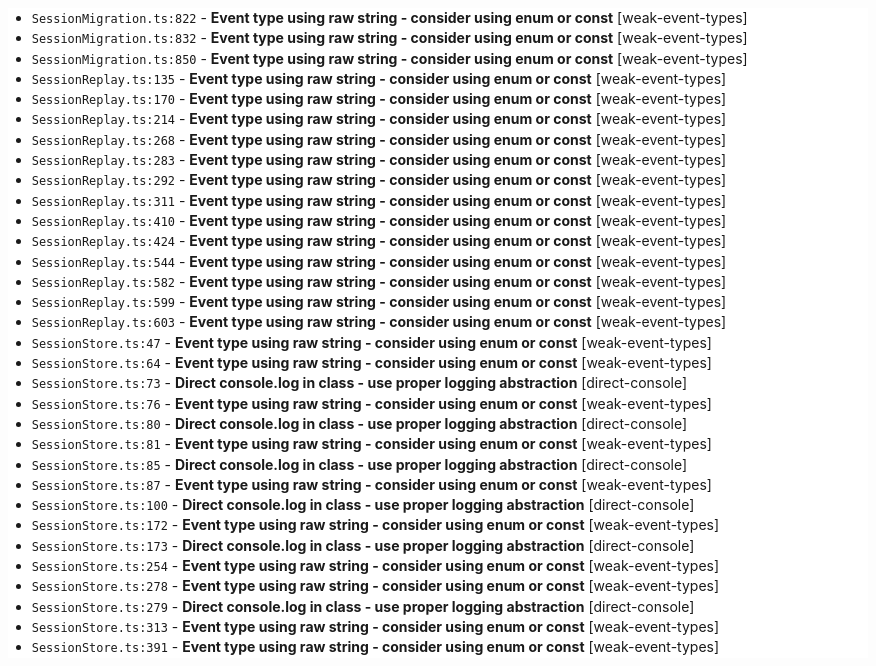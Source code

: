 - `SessionMigration.ts:822` - **Event type using raw string - consider using enum or const** [weak-event-types]
- `SessionMigration.ts:832` - **Event type using raw string - consider using enum or const** [weak-event-types]
- `SessionMigration.ts:850` - **Event type using raw string - consider using enum or const** [weak-event-types]
- `SessionReplay.ts:135` - **Event type using raw string - consider using enum or const** [weak-event-types]
- `SessionReplay.ts:170` - **Event type using raw string - consider using enum or const** [weak-event-types]
- `SessionReplay.ts:214` - **Event type using raw string - consider using enum or const** [weak-event-types]
- `SessionReplay.ts:268` - **Event type using raw string - consider using enum or const** [weak-event-types]
- `SessionReplay.ts:283` - **Event type using raw string - consider using enum or const** [weak-event-types]
- `SessionReplay.ts:292` - **Event type using raw string - consider using enum or const** [weak-event-types]
- `SessionReplay.ts:311` - **Event type using raw string - consider using enum or const** [weak-event-types]
- `SessionReplay.ts:410` - **Event type using raw string - consider using enum or const** [weak-event-types]
- `SessionReplay.ts:424` - **Event type using raw string - consider using enum or const** [weak-event-types]
- `SessionReplay.ts:544` - **Event type using raw string - consider using enum or const** [weak-event-types]
- `SessionReplay.ts:582` - **Event type using raw string - consider using enum or const** [weak-event-types]
- `SessionReplay.ts:599` - **Event type using raw string - consider using enum or const** [weak-event-types]
- `SessionReplay.ts:603` - **Event type using raw string - consider using enum or const** [weak-event-types]
- `SessionStore.ts:47` - **Event type using raw string - consider using enum or const** [weak-event-types]
- `SessionStore.ts:64` - **Event type using raw string - consider using enum or const** [weak-event-types]
- `SessionStore.ts:73` - **Direct console.log in class - use proper logging abstraction** [direct-console]
- `SessionStore.ts:76` - **Event type using raw string - consider using enum or const** [weak-event-types]
- `SessionStore.ts:80` - **Direct console.log in class - use proper logging abstraction** [direct-console]
- `SessionStore.ts:81` - **Event type using raw string - consider using enum or const** [weak-event-types]
- `SessionStore.ts:85` - **Direct console.log in class - use proper logging abstraction** [direct-console]
- `SessionStore.ts:87` - **Event type using raw string - consider using enum or const** [weak-event-types]
- `SessionStore.ts:100` - **Direct console.log in class - use proper logging abstraction** [direct-console]
- `SessionStore.ts:172` - **Event type using raw string - consider using enum or const** [weak-event-types]
- `SessionStore.ts:173` - **Direct console.log in class - use proper logging abstraction** [direct-console]
- `SessionStore.ts:254` - **Event type using raw string - consider using enum or const** [weak-event-types]
- `SessionStore.ts:278` - **Event type using raw string - consider using enum or const** [weak-event-types]
- `SessionStore.ts:279` - **Direct console.log in class - use proper logging abstraction** [direct-console]
- `SessionStore.ts:313` - **Event type using raw string - consider using enum or const** [weak-event-types]
- `SessionStore.ts:391` - **Event type using raw string - consider using enum or const** [weak-event-types]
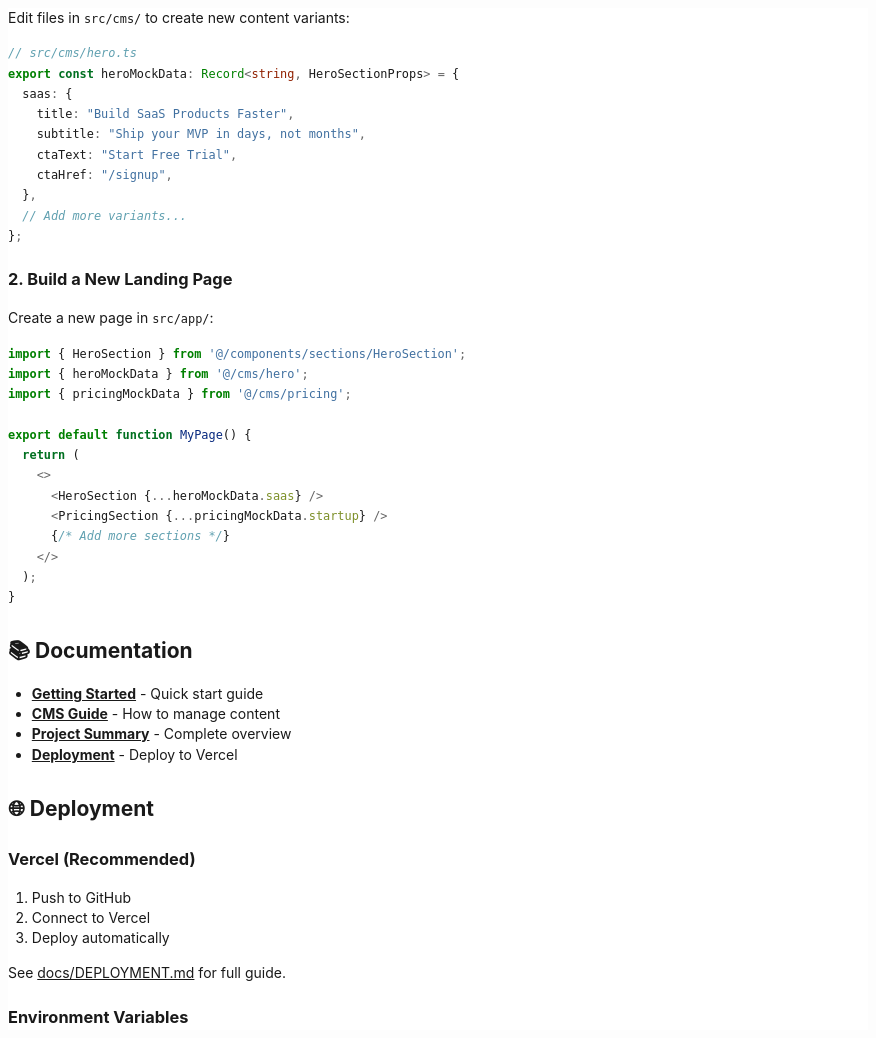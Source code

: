 Edit files in `src/cms/` to create new content variants:

```typescript
// src/cms/hero.ts
export const heroMockData: Record<string, HeroSectionProps> = {
  saas: {
    title: "Build SaaS Products Faster",
    subtitle: "Ship your MVP in days, not months",
    ctaText: "Start Free Trial",
    ctaHref: "/signup",
  },
  // Add more variants...
};
```

### 2. Build a New Landing Page

Create a new page in `src/app/`:

```typescript
import { HeroSection } from '@/components/sections/HeroSection';
import { heroMockData } from '@/cms/hero';
import { pricingMockData } from '@/cms/pricing';

export default function MyPage() {
  return (
    <>
      <HeroSection {...heroMockData.saas} />
      <PricingSection {...pricingMockData.startup} />
      {/* Add more sections */}
    </>
  );
}
```

## 📚 Documentation

- **[Getting Started](./GETTING_STARTED.md)** - Quick start guide  
- **[CMS Guide](./src/cms/README.md)** - How to manage content
- **[Project Summary](./docs/PROJECT_SUMMARY.md)** - Complete overview
- **[Deployment](./docs/DEPLOYMENT.md)** - Deploy to Vercel

## 🌐 Deployment

### Vercel (Recommended)

1. Push to GitHub
2. Connect to Vercel
3. Deploy automatically

See [docs/DEPLOYMENT.md](./docs/DEPLOYMENT.md) for full guide.

### Environment Variables

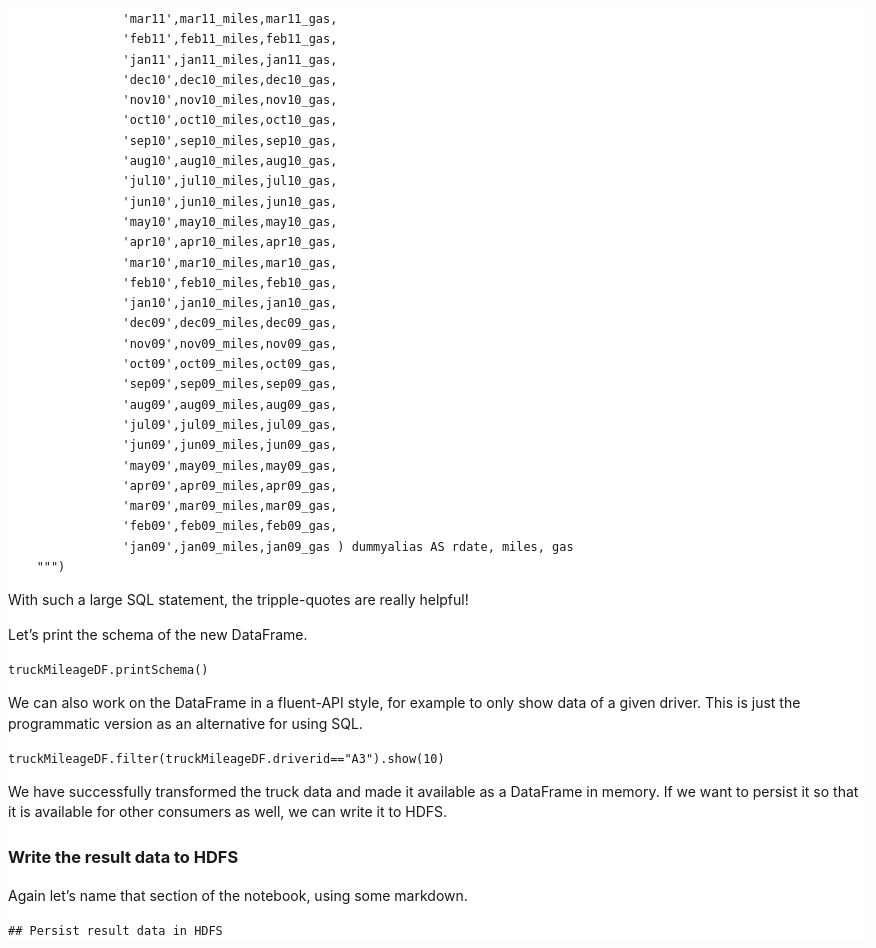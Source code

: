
 ```
				'mar11',mar11_miles,mar11_gas,
				'feb11',feb11_miles,feb11_gas,
				'jan11',jan11_miles,jan11_gas,
				'dec10',dec10_miles,dec10_gas,
				'nov10',nov10_miles,nov10_gas,
				'oct10',oct10_miles,oct10_gas,
				'sep10',sep10_miles,sep10_gas,
				'aug10',aug10_miles,aug10_gas,
				'jul10',jul10_miles,jul10_gas,
				'jun10',jun10_miles,jun10_gas,
				'may10',may10_miles,may10_gas,
				'apr10',apr10_miles,apr10_gas,
				'mar10',mar10_miles,mar10_gas,
				'feb10',feb10_miles,feb10_gas,
				'jan10',jan10_miles,jan10_gas,
				'dec09',dec09_miles,dec09_gas,
				'nov09',nov09_miles,nov09_gas,
				'oct09',oct09_miles,oct09_gas,
				'sep09',sep09_miles,sep09_gas,
				'aug09',aug09_miles,aug09_gas,
				'jul09',jul09_miles,jul09_gas,
				'jun09',jun09_miles,jun09_gas,
				'may09',may09_miles,may09_gas,
				'apr09',apr09_miles,apr09_gas,
				'mar09',mar09_miles,mar09_gas,
				'feb09',feb09_miles,feb09_gas,
				'jan09',jan09_miles,jan09_gas ) dummyalias AS rdate, miles, gas
	""")
```

With such a large SQL statement, the tripple-quotes are really helpful!

Let’s print the schema of the new DataFrame.

```
truckMileageDF.printSchema()
```

We can also work on the DataFrame in a fluent-API style, for example to only show data of a given driver. This is just the programmatic version as an alternative for using SQL.

```
truckMileageDF.filter(truckMileageDF.driverid=="A3").show(10)
```

We have successfully transformed the truck data and made it available as a DataFrame in memory. If we want to persist it so that it is available for other consumers as well, we can write it to HDFS. 

### Write the result data to HDFS

Again let’s name that section of the notebook, using some markdown. 

```
## Persist result data in HDFS
```
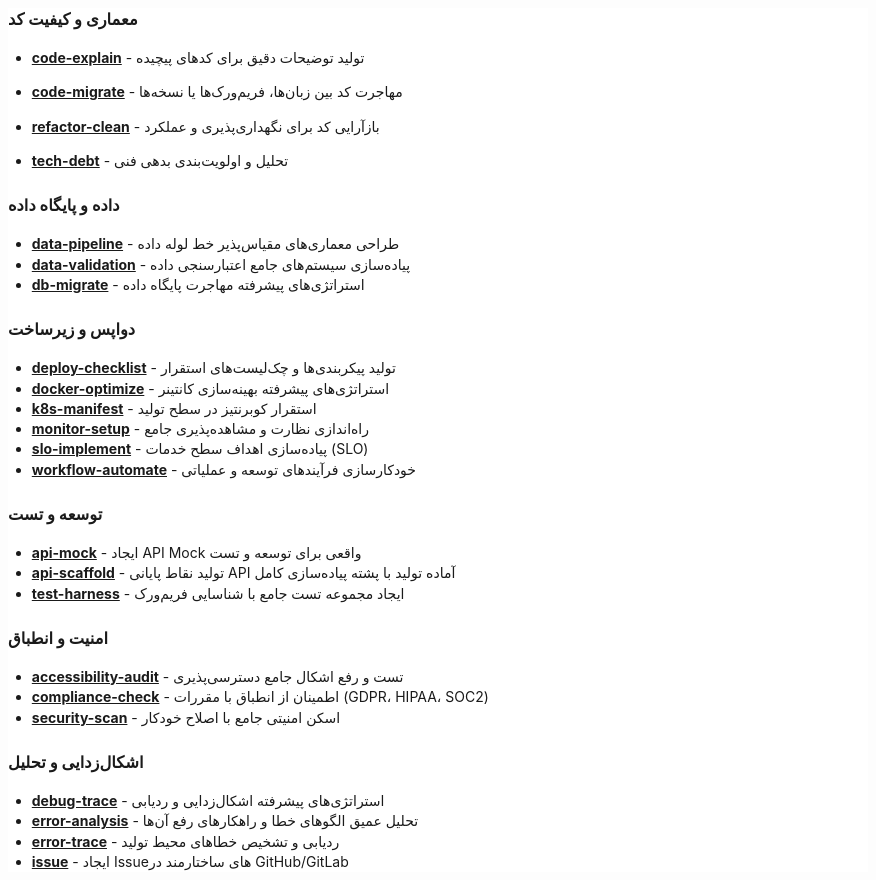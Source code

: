 ### معماری و کیفیت کد
- **[code-explain](https://raw.githubusercontent.com/wshobson/commands/main/tools/code-explain.md)** - تولید توضیحات دقیق برای کدهای پیچیده
- **[code-migrate](https://raw.githubusercontent.com/wshobson/commands/main/tools/code-migrate.md)** - مهاجرت کد بین زبان‌ها، فریم‌ورک‌ها یا نسخه‌ها
- **[refactor-clean](https://raw.githubusercontent.com/wshobson/commands/main/tools/refactor-clean.md)** - بازآرایی کد برای نگهداری‌پذیری و عملکرد

- **[tech-debt](https://raw.githubusercontent.com/wshobson/commands/main/tools/tech-debt.md)** - تحلیل و اولویت‌بندی بدهی فنی

### داده و پایگاه داده
- **[data-pipeline](https://raw.githubusercontent.com/wshobson/commands/main/tools/data-pipeline.md)** - طراحی معماری‌های مقیاس‌پذیر خط لوله داده
- **[data-validation](https://raw.githubusercontent.com/wshobson/commands/main/tools/data-validation.md)** - پیاده‌سازی سیستم‌های جامع اعتبارسنجی داده
- **[db-migrate](https://raw.githubusercontent.com/wshobson/commands/main/tools/db-migrate.md)** - استراتژی‌های پیشرفته مهاجرت پایگاه داده

### دواپس و زیرساخت
- **[deploy-checklist](https://raw.githubusercontent.com/wshobson/commands/main/tools/deploy-checklist.md)** - تولید پیکربندی‌ها و چک‌لیست‌های استقرار
- **[docker-optimize](https://raw.githubusercontent.com/wshobson/commands/main/tools/docker-optimize.md)** - استراتژی‌های پیشرفته بهینه‌سازی کانتینر
- **[k8s-manifest](https://raw.githubusercontent.com/wshobson/commands/main/tools/k8s-manifest.md)** - استقرار کوبرنتیز در سطح تولید
- **[monitor-setup](https://raw.githubusercontent.com/wshobson/commands/main/tools/monitor-setup.md)** - راه‌اندازی نظارت و مشاهده‌پذیری جامع
- **[slo-implement](https://raw.githubusercontent.com/wshobson/commands/main/tools/slo-implement.md)** - پیاده‌سازی اهداف سطح خدمات (SLO)
- **[workflow-automate](https://raw.githubusercontent.com/wshobson/commands/main/tools/workflow-automate.md)** - خودکارسازی فرآیندهای توسعه و عملیاتی

### توسعه و تست
- **[api-mock](https://raw.githubusercontent.com/wshobson/commands/main/tools/api-mock.md)** - ایجاد API Mock واقعی برای توسعه و تست
- **[api-scaffold](https://raw.githubusercontent.com/wshobson/commands/main/tools/api-scaffold.md)** - تولید نقاط پایانی API آماده تولید با پشته پیاده‌سازی کامل
- **[test-harness](https://raw.githubusercontent.com/wshobson/commands/main/tools/test-harness.md)** - ایجاد مجموعه تست جامع با شناسایی فریم‌ورک

### امنیت و انطباق
- **[accessibility-audit](https://raw.githubusercontent.com/wshobson/commands/main/tools/accessibility-audit.md)** - تست و رفع اشکال جامع دسترسی‌پذیری
- **[compliance-check](https://raw.githubusercontent.com/wshobson/commands/main/tools/compliance-check.md)** - اطمینان از انطباق با مقررات (GDPR، HIPAA، SOC2)
- **[security-scan](https://raw.githubusercontent.com/wshobson/commands/main/tools/security-scan.md)** - اسکن امنیتی جامع با اصلاح خودکار

### اشکال‌زدایی و تحلیل
- **[debug-trace](https://raw.githubusercontent.com/wshobson/commands/main/tools/debug-trace.md)** - استراتژی‌های پیشرفته اشکال‌زدایی و ردیابی
- **[error-analysis](https://raw.githubusercontent.com/wshobson/commands/main/tools/error-analysis.md)** - تحلیل عمیق الگوهای خطا و راهکارهای رفع آن‌ها
- **[error-trace](https://raw.githubusercontent.com/wshobson/commands/main/tools/error-trace.md)** - ردیابی و تشخیص خطاهای محیط تولید
- **[issue](https://raw.githubusercontent.com/wshobson/commands/main/tools/issue.md)** - ایجاد Issueهای ساختارمند در GitHub/GitLab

┄┄┄┄┄┄

WORK ITEM:
From the records above, copy each line where the word "error" can be found.

FINISHED EXERCISE:
- **[error-analysis](https://raw.githubusercontent.com/wshobson/commands/main/tools/error-analysis.md)** - تحلیل عمیق الگوهای خطا و راهکارهای رفع آن‌ها
- **[error-trace](https://raw.githubusercontent.com/wshobson/commands/main/tools/error-trace.md)** - ردیابی و تشخیص خطاهای محیط تولید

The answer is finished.